Instructions for the task: Each line below should be written out again exactly.

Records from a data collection
*** Begin section ***

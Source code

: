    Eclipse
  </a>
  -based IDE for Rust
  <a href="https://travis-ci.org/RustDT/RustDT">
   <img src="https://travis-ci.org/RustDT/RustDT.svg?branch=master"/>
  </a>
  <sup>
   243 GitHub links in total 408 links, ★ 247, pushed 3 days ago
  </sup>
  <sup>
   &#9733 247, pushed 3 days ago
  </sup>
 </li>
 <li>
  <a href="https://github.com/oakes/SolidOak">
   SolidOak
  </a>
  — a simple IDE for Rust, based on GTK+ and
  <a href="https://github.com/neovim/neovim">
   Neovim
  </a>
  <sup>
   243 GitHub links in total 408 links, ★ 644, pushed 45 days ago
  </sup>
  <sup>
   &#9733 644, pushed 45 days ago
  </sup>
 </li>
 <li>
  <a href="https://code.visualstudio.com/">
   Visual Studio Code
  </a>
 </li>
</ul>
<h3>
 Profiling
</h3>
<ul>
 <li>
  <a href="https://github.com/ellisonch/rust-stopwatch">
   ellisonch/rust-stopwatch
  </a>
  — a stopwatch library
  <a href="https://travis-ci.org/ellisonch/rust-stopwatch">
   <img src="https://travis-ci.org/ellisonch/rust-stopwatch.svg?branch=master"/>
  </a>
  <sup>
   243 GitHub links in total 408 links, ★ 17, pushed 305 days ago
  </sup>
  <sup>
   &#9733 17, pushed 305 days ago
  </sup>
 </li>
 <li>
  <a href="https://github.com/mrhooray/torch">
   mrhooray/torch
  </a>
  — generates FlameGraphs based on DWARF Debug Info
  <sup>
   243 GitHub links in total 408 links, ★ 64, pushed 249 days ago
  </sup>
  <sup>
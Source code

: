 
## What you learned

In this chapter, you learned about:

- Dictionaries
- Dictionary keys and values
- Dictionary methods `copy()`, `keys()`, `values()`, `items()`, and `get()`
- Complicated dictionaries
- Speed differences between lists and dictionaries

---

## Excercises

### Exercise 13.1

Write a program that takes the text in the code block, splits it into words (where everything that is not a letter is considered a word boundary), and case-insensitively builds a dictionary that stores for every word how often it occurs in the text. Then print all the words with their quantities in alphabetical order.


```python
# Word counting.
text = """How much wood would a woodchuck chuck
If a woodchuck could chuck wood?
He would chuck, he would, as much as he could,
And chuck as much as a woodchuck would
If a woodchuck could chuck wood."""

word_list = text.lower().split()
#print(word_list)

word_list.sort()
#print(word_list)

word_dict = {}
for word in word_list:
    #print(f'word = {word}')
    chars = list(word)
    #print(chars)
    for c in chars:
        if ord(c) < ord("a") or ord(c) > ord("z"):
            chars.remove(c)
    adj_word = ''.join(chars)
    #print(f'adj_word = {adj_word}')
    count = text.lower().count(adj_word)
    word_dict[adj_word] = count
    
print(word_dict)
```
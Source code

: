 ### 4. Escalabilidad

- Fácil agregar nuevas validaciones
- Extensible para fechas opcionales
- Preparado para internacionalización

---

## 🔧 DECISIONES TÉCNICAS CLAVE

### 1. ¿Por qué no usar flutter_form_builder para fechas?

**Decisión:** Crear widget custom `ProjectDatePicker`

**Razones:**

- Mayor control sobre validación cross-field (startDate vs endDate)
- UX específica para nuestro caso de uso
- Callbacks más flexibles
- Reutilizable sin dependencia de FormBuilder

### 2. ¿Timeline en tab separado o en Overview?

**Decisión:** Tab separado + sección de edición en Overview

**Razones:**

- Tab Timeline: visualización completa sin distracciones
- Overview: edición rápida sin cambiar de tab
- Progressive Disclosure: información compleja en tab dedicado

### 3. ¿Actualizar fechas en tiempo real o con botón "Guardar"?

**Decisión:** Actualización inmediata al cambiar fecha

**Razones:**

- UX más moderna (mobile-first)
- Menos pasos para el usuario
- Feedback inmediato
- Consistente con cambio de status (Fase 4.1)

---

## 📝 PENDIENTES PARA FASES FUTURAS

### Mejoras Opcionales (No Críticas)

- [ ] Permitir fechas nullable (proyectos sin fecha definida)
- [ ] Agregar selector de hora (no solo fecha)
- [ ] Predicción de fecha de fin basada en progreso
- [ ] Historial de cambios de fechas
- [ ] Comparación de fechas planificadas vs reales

*** End section ***

The answer:
Source code

:    Eclipse
  </a>
  -based IDE for Rust
  <a href="https://travis-ci.org/RustDT/RustDT">
   <img src="https://travis-ci.org/RustDT/RustDT.svg?branch=master"/>
  </a>
  <sup>
   243 GitHub links in total 408 links, ★ 247, pushed 3 days ago
  </sup>
  <sup>
   &#9733 247, pushed 3 days ago
  </sup>
 </li>
 <li>
  <a href="https://github.com/oakes/SolidOak">
   SolidOak
  </a>
  — a simple IDE for Rust, based on GTK+ and
  <a href="https://github.com/neovim/neovim">
   Neovim
  </a>
  <sup>
   243 GitHub links in total 408 links, ★ 644, pushed 45 days ago
  </sup>
  <sup>
   &#9733 644, pushed 45 days ago
  </sup>
 </li>
 <li>
  <a href="https://code.visualstudio.com/">
   Visual Studio Code
  </a>
 </li>
</ul>
<h3>
 Profiling
</h3>
<ul>
 <li>
  <a href="https://github.com/ellisonch/rust-stopwatch">
   ellisonch/rust-stopwatch
  </a>
  — a stopwatch library
  <a href="https://travis-ci.org/ellisonch/rust-stopwatch">
   <img src="https://travis-ci.org/ellisonch/rust-stopwatch.svg?branch=master"/>
  </a>
  <sup>
   243 GitHub links in total 408 links, ★ 17, pushed 305 days ago
  </sup>
  <sup>
   &#9733 17, pushed 305 days ago
  </sup>
 </li>
 <li>
  <a href="https://github.com/mrhooray/torch">
   mrhooray/torch
  </a>
  — generates FlameGraphs based on DWARF Debug Info
  <sup>
   243 GitHub links in total 408 links, ★ 64, pushed 249 days ago
  </sup>
  <sup>
Source code

: 
## What you learned

In this chapter, you learned about:

- Dictionaries
- Dictionary keys and values
- Dictionary methods `copy()`, `keys()`, `values()`, `items()`, and `get()`
- Complicated dictionaries
- Speed differences between lists and dictionaries

---

## Excercises

### Exercise 13.1

Write a program that takes the text in the code block, splits it into words (where everything that is not a letter is considered a word boundary), and case-insensitively builds a dictionary that stores for every word how often it occurs in the text. Then print all the words with their quantities in alphabetical order.


```python
# Word counting.
text = """How much wood would a woodchuck chuck
If a woodchuck could chuck wood?
He would chuck, he would, as much as he could,
And chuck as much as a woodchuck would
If a woodchuck could chuck wood."""

word_list = text.lower().split()
#print(word_list)

word_list.sort()
#print(word_list)

word_dict = {}
for word in word_list:
    #print(f'word = {word}')
    chars = list(word)
    #print(chars)
    for c in chars:
        if ord(c) < ord("a") or ord(c) > ord("z"):
            chars.remove(c)
    adj_word = ''.join(chars)
    #print(f'adj_word = {adj_word}')
    count = text.lower().count(adj_word)
    word_dict[adj_word] = count
    
print(word_dict)
```
Source code

: ### 4. Escalabilidad

- Fácil agregar nuevas validaciones
- Extensible para fechas opcionales
- Preparado para internacionalización

---

## 🔧 DECISIONES TÉCNICAS CLAVE

### 1. ¿Por qué no usar flutter_form_builder para fechas?

**Decisión:** Crear widget custom `ProjectDatePicker`

**Razones:**

- Mayor control sobre validación cross-field (startDate vs endDate)
- UX específica para nuestro caso de uso
- Callbacks más flexibles
- Reutilizable sin dependencia de FormBuilder

### 2. ¿Timeline en tab separado o en Overview?

**Decisión:** Tab separado + sección de edición en Overview

**Razones:**

- Tab Timeline: visualización completa sin distracciones
- Overview: edición rápida sin cambiar de tab
- Progressive Disclosure: información compleja en tab dedicado

### 3. ¿Actualizar fechas en tiempo real o con botón "Guardar"?

**Decisión:** Actualización inmediata al cambiar fecha

**Razones:**

- UX más moderna (mobile-first)
- Menos pasos para el usuario
- Feedback inmediato
- Consistente con cambio de status (Fase 4.1)

---

## 📝 PENDIENTES PARA FASES FUTURAS

### Mejoras Opcionales (No Críticas)

- [ ] Permitir fechas nullable (proyectos sin fecha definida)
- [ ] Agregar selector de hora (no solo fecha)
- [ ] Predicción de fecha de fin basada en progreso
- [ ] Historial de cambios de fechas
- [ ] Comparación de fechas planificadas vs reales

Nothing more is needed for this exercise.